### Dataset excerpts
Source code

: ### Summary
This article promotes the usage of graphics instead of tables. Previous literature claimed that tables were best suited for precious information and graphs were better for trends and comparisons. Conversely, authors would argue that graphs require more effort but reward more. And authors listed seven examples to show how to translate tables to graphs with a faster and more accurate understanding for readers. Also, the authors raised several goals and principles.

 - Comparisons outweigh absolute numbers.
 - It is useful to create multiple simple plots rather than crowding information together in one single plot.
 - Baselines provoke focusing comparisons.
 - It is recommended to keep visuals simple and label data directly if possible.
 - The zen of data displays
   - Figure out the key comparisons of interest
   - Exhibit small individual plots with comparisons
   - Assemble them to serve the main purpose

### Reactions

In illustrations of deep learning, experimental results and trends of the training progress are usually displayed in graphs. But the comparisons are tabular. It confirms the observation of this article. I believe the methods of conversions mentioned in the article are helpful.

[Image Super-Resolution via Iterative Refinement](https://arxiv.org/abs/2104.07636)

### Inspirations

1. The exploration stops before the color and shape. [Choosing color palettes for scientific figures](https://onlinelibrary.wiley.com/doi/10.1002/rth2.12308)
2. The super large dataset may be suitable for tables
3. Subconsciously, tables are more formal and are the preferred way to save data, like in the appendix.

### Task instructions
From the opening line of the data above through the line that contains "- Comparisons outweigh absolute numbers.", please print each line as it stands and only those lines.

### Finished task
Source code

: ### Summary
This article promotes the usage of graphics instead of tables. Previous literature claimed that tables were best suited for precious information and graphs were better for trends and comparisons. Conversely, authors would argue that graphs require more effort but reward more. And authors listed seven examples to show how to translate tables to graphs with a faster and more accurate understanding for readers. Also, the authors raised several goals and principles.

 - Comparisons outweigh absolute numbers.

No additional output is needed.